* [WHAT IS REQUIRED]:
From the material beneath, pull every line with the word "format".

* [STORED DATA]:
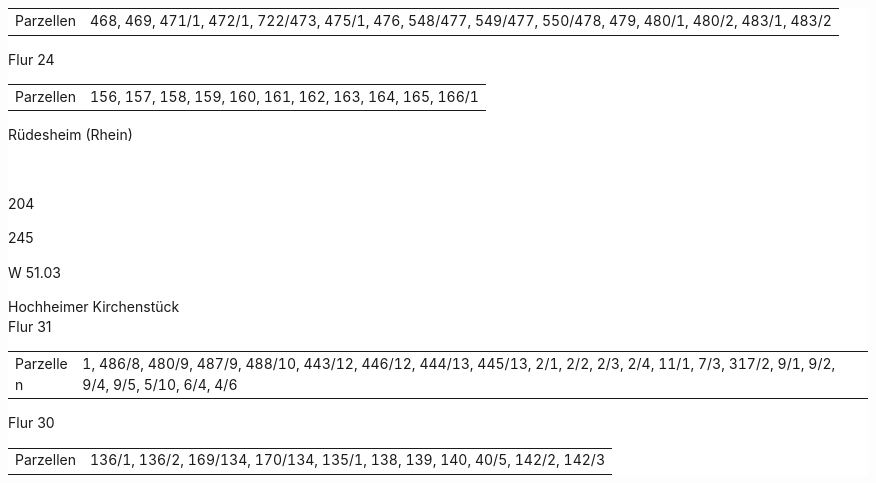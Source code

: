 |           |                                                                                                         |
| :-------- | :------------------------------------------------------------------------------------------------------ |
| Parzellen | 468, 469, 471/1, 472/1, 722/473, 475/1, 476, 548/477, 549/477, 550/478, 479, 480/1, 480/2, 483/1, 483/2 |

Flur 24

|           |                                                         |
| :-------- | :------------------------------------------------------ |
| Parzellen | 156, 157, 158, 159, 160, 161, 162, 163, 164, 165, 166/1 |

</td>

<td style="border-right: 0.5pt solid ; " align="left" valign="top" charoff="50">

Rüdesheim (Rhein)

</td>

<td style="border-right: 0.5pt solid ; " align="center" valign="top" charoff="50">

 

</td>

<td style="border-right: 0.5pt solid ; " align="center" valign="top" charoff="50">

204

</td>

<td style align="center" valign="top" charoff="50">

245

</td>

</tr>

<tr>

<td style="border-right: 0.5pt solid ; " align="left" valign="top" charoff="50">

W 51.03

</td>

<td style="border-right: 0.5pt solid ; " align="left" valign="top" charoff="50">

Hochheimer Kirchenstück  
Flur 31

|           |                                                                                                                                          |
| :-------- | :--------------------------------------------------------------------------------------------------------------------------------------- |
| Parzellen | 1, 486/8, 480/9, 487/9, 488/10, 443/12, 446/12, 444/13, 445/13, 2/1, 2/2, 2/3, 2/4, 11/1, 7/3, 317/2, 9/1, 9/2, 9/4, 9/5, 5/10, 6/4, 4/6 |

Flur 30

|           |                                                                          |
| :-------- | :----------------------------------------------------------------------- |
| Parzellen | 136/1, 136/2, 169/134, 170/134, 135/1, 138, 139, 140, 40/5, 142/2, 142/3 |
---
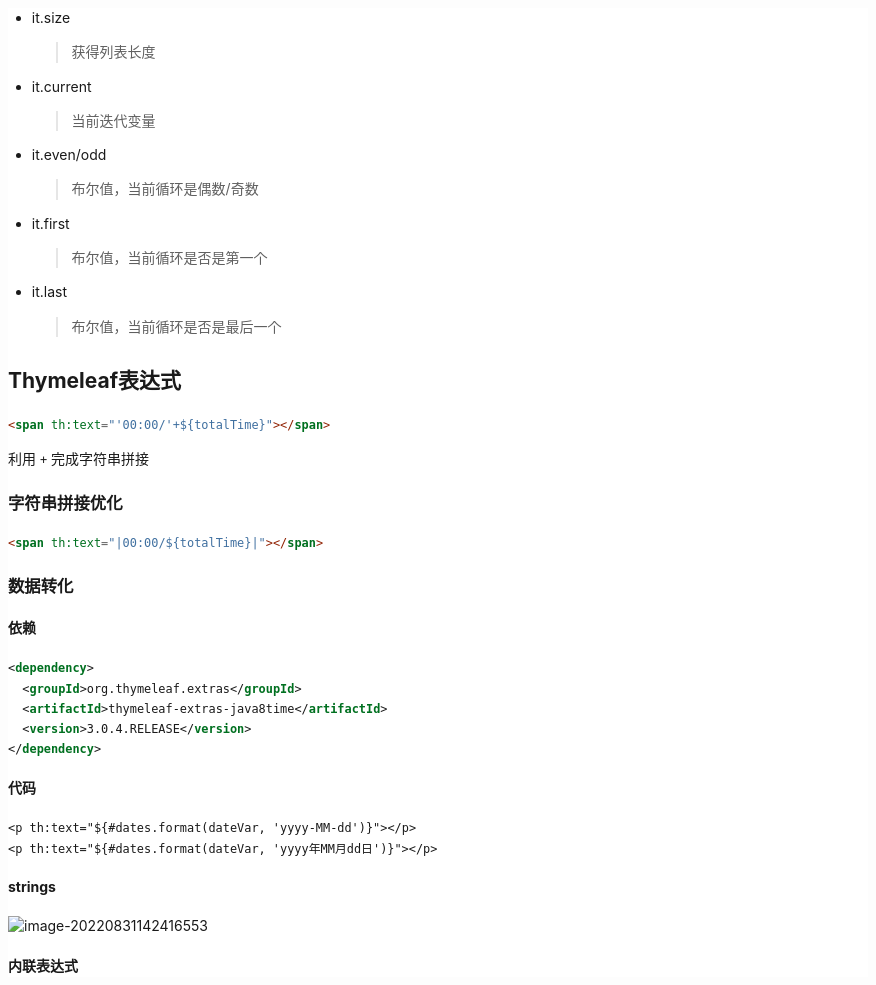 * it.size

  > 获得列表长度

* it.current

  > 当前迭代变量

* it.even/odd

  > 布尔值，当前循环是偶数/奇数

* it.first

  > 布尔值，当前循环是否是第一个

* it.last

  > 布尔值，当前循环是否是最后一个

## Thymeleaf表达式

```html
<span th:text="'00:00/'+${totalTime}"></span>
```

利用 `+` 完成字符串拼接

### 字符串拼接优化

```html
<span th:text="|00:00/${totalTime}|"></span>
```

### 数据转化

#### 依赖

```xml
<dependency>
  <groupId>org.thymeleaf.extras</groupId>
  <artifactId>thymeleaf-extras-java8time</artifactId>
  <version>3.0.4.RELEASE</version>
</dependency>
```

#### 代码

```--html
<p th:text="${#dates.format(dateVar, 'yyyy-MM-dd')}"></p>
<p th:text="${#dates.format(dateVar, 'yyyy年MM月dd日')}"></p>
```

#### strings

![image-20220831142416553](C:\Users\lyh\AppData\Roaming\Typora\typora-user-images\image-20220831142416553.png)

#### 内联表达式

* [PROBLEM SOLUTION]:
<p th:text="${#dates.format(dateVar, 'yyyy-MM-dd')}"></p>
<p th:text="${#dates.format(dateVar, 'yyyy年MM月dd日')}"></p>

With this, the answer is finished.